Edward Steichen
Omdat de belichtingstijden (het gaatje is heel klein en laat weinig licht door) lang zijn, wordt er van op een statief gewerkt.
Bladfilm of vlakfilm (om in de filmhouder te plaatsen) is nogal duur, daarom gebruik ik gewoon fotopapier. Enkele testen wezen uit dat een gevoeligheid van 12 ASA moet ingesteld worden op de lichtmeter. Deze kan maximum ingesteld worden op diafragma 90 zodat de resultaten voor onze camera (diafragma 180) moeten vermenigvuldigd worden met 4.
Dan kom ik tot belichtingen van (rekening gehouden met het Schwarzschildeffect) 2 à 8 minuten naargelang het zonnig is of bewolkt.
Op het fotopapier staat na ontwikkeling een negatief beeld.
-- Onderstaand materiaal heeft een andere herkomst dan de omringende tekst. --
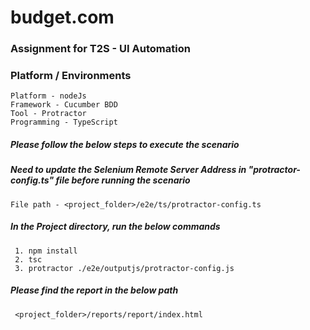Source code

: # budget.com


### Assignment for T2S - UI Automation

### Platform / Environments
```
Platform - nodeJs
Framework - Cucumber BDD
Tool - Protractor
Programming - TypeScript
```

##### Please follow the below steps to execute the scenario

##### Need to update the Selenium Remote Server Address in "protractor-config.ts" file before running the scenario
```
File path - <project_folder>/e2e/ts/protractor-config.ts
```
##### In the Project directory, run the below commands
```
 1. npm install
 2. tsc
 3. protractor ./e2e/outputjs/protractor-config.js
```

##### Please find the report in the below path
```
 <project_folder>/reports/report/index.html
```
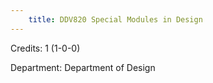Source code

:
 ```yaml
---
    title: DDV820 Special Modules in Design
---
```

Credits: 1 (1-0-0)

Department: Department of Design

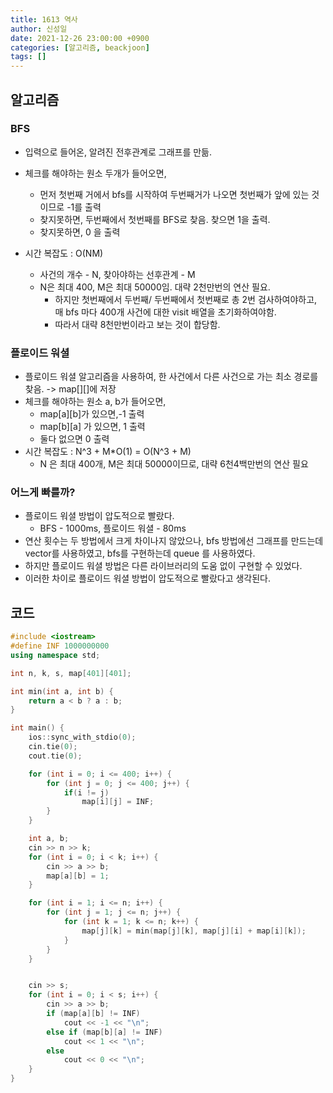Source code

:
 ```yaml
---
title: 1613 역사
author: 신성일
date: 2021-12-26 23:00:00 +0900
categories: [알고리즘, beackjoon]
tags: []
---
```




## 알고리즘

### BFS

- 입력으로 들어온, 알려진 전후관계로 그래프를 만듦. 

- 체크를 해야하는 원소 두개가 들어오면, 
  - 먼저 첫번째 거에서 bfs를 시작하여 두번째거가 나오면 첫번째가 앞에 있는 것이므로 -1를 출력
  - 찾지못하면, 두번째에서 첫번째를 BFS로 찾음. 찾으면 1을 출력.
  - 찾지못하면, 0 을 출력

- 시간 복잡도 :  O(NM)
  - 사건의 개수 - N, 찾아야하는 선후관계 - M
  - N은 최대 400, M은 최대 50000임. 대략 2천만번의 연산 필요.
    - 하지만 첫번째에서 두번째/ 두번째에서 첫번째로 총 2번 검사하여야하고, 매 bfs 마다 400개 사건에 대한 visit 배열을 초기화하여야함.
    - 따라서 대략 8천만번이라고 보는 것이 합당함.

### 플로이드 워셜

- 플로이드 워셜 알고리즘을 사용하여, 한 사건에서 다른 사건으로 가는 최소 경로를 찾음. -> map\[\]\[\]에 저장
- 체크를 해야하는 원소 a, b가 들어오면, 
  - map\[a\]\[b\]가 있으면,-1 출력
  - map\[b\]\[a\] 가 있으면, 1 출력
  - 둘다 없으면 0 출력
- 시간 복잡도 : N^3 + M*O(1)  = O(N^3 + M)
  - N 은 최대 400개, M은 최대 50000이므로, 대략 6천4백만번의 연산 필요

### 어느게 빠를까?

- 플로이드 워셜 방법이 압도적으로 빨랐다.
  - BFS - 1000ms, 플로이드 워셜 - 80ms
- 연산 횟수는 두 방법에서 크게 차이나지 않았으나, bfs 방법에선 그래프를 만드는데 vector를 사용하였고, bfs를 구현하는데 queue 를 사용하였다.
- 하지만 플로이드 워셜 방법은 다른 라이브러리의 도움 없이 구현할 수 있었다.
- 이러한 차이로 플로이드 워셜 방법이 압도적으로 빨랐다고 생각된다.



## 코드

```c++
#include <iostream>
#define INF 1000000000
using namespace std;

int n, k, s, map[401][401];

int min(int a, int b) {
	return a < b ? a : b;
}

int main() {
	ios::sync_with_stdio(0);
	cin.tie(0);
	cout.tie(0);

	for (int i = 0; i <= 400; i++) {
		for (int j = 0; j <= 400; j++) {
			if(i != j)	
				map[i][j] = INF;
		}
	}

	int a, b;
	cin >> n >> k;
	for (int i = 0; i < k; i++) {
		cin >> a >> b;
		map[a][b] = 1;
	}

	for (int i = 1; i <= n; i++) {
		for (int j = 1; j <= n; j++) {
			for (int k = 1; k <= n; k++) {
				map[j][k] = min(map[j][k], map[j][i] + map[i][k]);
			}
		}
	}


	cin >> s;
	for (int i = 0; i < s; i++) {
		cin >> a >> b;
		if (map[a][b] != INF)
			cout << -1 << "\n";
		else if (map[b][a] != INF)
			cout << 1 << "\n";
		else
			cout << 0 << "\n";
	}
}

```

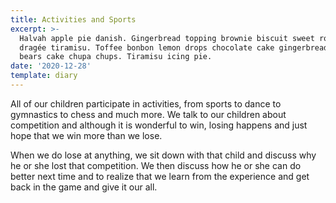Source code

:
 ```yaml
---
title: Activities and Sports
excerpt: >-
  Halvah apple pie danish. Gingerbread topping brownie biscuit sweet roll candy
  dragée tiramisu. Toffee bonbon lemon drops chocolate cake gingerbread. Gummi
  bears cake chupa chups. Tiramisu icing pie.
date: '2020-12-28'
template: diary
---
```

All of our children participate in activities, from sports to dance to gymnastics to chess and much more. We talk to our children about competition and although it is wonderful to win, losing happens and just hope that we win more than we lose.



When we do lose at anything, we sit down with that child and discuss why he or she lost that competition. We then discuss how he or she can do better next time and to realize that we learn from the experience and get back in the game and give it our all. 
Het gat dat in de bodem van de sigarendoos zat, blijkt te klein. Doordat ik een enorme groothoek heb, fotografeer ik de zijkanten van het gat mee. Je ziet op de eerste foto duidelijk de randen. Ik maakte een contactafdruk van dit negatief door dwars door het fotopapier te belichten op een ander stuk fotopapier. Merk op dat papier niet zo goed het contrast tussen lucht en donkere omgeving kan overbruggen.
De twee andere foto's tonen de opnamen nadat ik het gat waar het kleine pinholegaatje in geplakt is, groter gemaakt heb. De wazige vlek rechts komt doordat een grote en hoge grasplant met de wind heen en weer bewoog.
Schwarzschild-effect
Wanneer je gebruik maakt van extreem lange of korte sluitertijden, kan dit effect optreden. Films of fotopapier worden minder gevoelig wanneer de film langer dan een seconde wordt belicht. Om de belichting toch goed te krijgen, moet een nog langere sluitertijd of een groter diafragma gebruikt worden.
Leerrijk, Georges. En sfeervolle beelden. Welke factor gebruik je voor het Schwarzschildeffect te berekenen?